Pada tingkat yang lebih strategis, pendekatan pemerintahan Obama pasca-Ben Ali dan pasca-Mubarak bagi Iran telah menempatkan kepentingan AS dalam bahaya yang serius. Hal ini berisiko hilangnya kemungkinan berhubungan secara konstruktif dengan Republik Islam yang semakin berpengaruh. Lebih luas, pada saat dimana Amerika Serikat perlu mengetahui bagaimana berhubungan dengan tatanan politik dan gerakan-gerakan Islam yang benar-benar independen, yang merupakan pengganti paling mungkin bagi otokrasi “pro-Amerika” di Timur Tengah, pendekatan pemerintah Obama kepada Iran malah mengambil arah sebaliknya.

Amerika Serikat menghadapi tantangan serius di Timur Tengah.
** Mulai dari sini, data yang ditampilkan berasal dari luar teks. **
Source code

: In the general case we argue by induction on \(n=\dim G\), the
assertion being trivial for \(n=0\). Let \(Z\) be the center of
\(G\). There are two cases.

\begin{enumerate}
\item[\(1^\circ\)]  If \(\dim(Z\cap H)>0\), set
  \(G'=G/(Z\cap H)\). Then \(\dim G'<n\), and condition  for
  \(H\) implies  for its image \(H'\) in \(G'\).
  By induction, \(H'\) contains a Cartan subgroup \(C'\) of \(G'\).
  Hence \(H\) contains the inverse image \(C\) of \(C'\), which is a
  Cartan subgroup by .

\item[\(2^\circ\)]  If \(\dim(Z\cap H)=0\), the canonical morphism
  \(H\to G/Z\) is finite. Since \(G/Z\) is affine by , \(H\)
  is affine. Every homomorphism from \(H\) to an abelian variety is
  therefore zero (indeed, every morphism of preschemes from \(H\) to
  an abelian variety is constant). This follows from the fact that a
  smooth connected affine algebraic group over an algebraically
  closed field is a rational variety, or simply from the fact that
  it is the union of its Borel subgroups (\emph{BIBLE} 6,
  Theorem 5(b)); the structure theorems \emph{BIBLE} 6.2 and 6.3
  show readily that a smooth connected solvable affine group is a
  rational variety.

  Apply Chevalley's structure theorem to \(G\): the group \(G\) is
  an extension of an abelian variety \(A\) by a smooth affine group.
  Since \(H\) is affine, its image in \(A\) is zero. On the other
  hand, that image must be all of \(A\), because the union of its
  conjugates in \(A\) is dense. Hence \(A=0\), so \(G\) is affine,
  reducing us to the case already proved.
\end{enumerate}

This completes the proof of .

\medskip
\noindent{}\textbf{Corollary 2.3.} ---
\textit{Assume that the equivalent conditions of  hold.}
Posisi strategisnya di bagian penting dari dunia ini terus mengikis di depan mata kita. Terlibat dalam fantasi tentang perubahan rezim di Iran hanya akan membuat situasi menjadi lebih buruk.(www.foreignpolicy.com)

Flynt Leverett adalah peneliti senior di New America Foundation Washington, DC., dan seorang profesor di Pennsylvania State University School of International Affairs. Dari Maret 2002 hingga Maret 2003, dia menjabat sebagai direktur senior untuk urusan Timur Tengah pada Dewan Keamanan Nasional AS. Sebelumnya, ia adalah seorang ahli kontraterorisme di Departemen Luar Negeri AS Bagian Perencanaan Kebijakan, dan sebelum itu ia menjabat sebagai seorang analis senior CIA selama delapan tahun.

Hillary Mann Leverett adalah CEO Strategic Energy and Global Analysis (STRATEGA), sebuah konsultan risiko politik. Pada September 2010, dia menjabat sebagai dosen dan peneliti senior pada Yale University’s Jackson Institute for Global Affairs.